It is not different phases, but it is a composite! On his second channel he describes the process[0]. Basically, it's a photomultiplier tube (PMT) attached to a precise motion control rig and a 2B sample/second oscilloscope. So he ends up capturing the actual signal from the PMT over that timespan at a resolution of 2B samples/s, and then repeating the experiment for the next pixel over. Then after some DSP and mosaicing, you get the video.

>It seems like if you could measure the pulse's propagation in one direction, and the other (as measured by when it scatters of the smoke at various positions in both directions), this seems like it would get around it?

The point here isn't to measure the speed of light, and my general response when someone asks "can I get around physics with this trick" by answer is no. But I'd be lying if I said I totally understood your question.

[0] https://www.youtube.com/watch?v=-KOFbvW2A-o

3. evanb ◴[] No.45650820[source]
No, you cannot escape the conclusion of the limitations on measuring the one-way speed of light.

While the video doesn't touch on this explicitly, the discussion of the different path lengths around 25:00 in is about the trigonometric effect of the different distances of the beam from the camera. Needing to worry about that is the same grappling with the limitation on the one-way speed.

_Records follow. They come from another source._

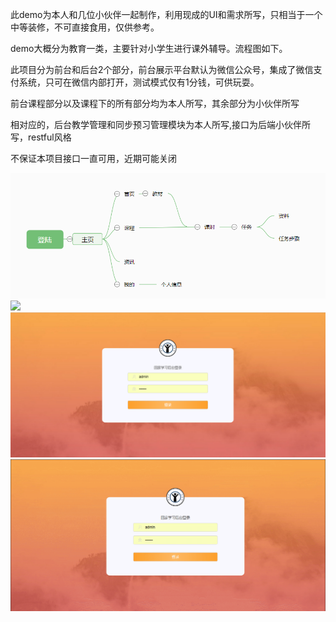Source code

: <p>此demo为本人和几位小伙伴一起制作，利用现成的UI和需求所写，只相当于一个中等装修，不可直接食用，仅供参考。</p>
<p>demo大概分为教育一类，主要针对小学生进行课外辅导。流程图如下。
<P>此项目分为前台和后台2个部分，前台展示平台默认为微信公众号，集成了微信支付系统，只可在微信内部打开，测试模式仅有1分钱，可供玩耍。<P>
<p>前台课程部分以及课程下的所有部分均为本人所写，其余部分为小伙伴所写</p>
<p>相对应的，后台教学管理和同步预习管理模块为本人所写,接口为后端小伙伴所写，restful风格</p>
<p>不保证本项目接口一直可用，近期可能关闭</P>
<img src='项目流程图.png'>
  <img src='qiantaidongtu.gif'>
<img src='后台首页.png'>
  <img src='dongtu.gif'>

4. monster_truck ◴[] No.45650856[source]
Think of it more like "IRL raytracing", where a ray (the beam) is cast and the result for a single pixel from the point of view is captured, and then it is repeated millions of times.

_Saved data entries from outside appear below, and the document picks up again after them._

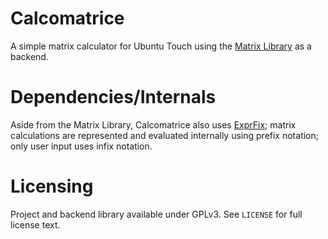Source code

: # Calcomatrice

A simple matrix calculator for Ubuntu Touch using the [Matrix Library](https://github.com/Arc676/Matrix-Library) as a backend.

# Dependencies/Internals

Aside from the Matrix Library, Calcomatrice also uses [ExprFix](https://github.com/arc676/exprfix); matrix calculations are represented and evaluated internally using prefix notation; only user input uses infix notation.

# Licensing

Project and backend library available under GPLv3. See `LICENSE` for full license text.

Even if you had a clock and camera for every pixel, the sync is dependent on the path of the signal taken. Even if you sent a signal along every possible route and had a clock for each route for each pixel (a dizzingly large number) it still isn't clear that this would represent a single inertial frame. As I understand it even if you used quantum entanglement for sync, the path of the measurement would still be an issue. I suggest not thinking about this at all, it seems like an effective way to go mad https://arxiv.org/pdf/gr-qc/0202031

E: Do not trust my math under any circumstances but I believe the number of signal paths would be something like 10^873,555? That's a disgustingly large number. This would reveal whether the system is in a single inertial frame (consistency around loops), but it does not automatically imply a single inertial frame. It's easy to forget that the earth, galaxy, etc are also still rotating while this happens.

5. bb88 ◴[] No.45650907[source]
The problem (ignoring quantum mechanics) is that the sensors all require an EM field to operate in. So assuming that the speed of light was weighted with a vector in space-time, it would be affected everywhere -- including in the measurement apparatus.

If on the other hand one could detect a photon by sending out a different field, maybe a gravitational wave instead... well it might work, but the gravitational wave might be affected in exactly the same way that the EM field is affected.

6. ajnin ◴[] No.45651129[source]
No, as he explains in the video, this is not a stroboscopic technique, the camera _does_ capture at 2 billion fps. But it is only a single pixel! He actually scans the scene horizontally then vertically and sends a pulse then captures pixel by pixel.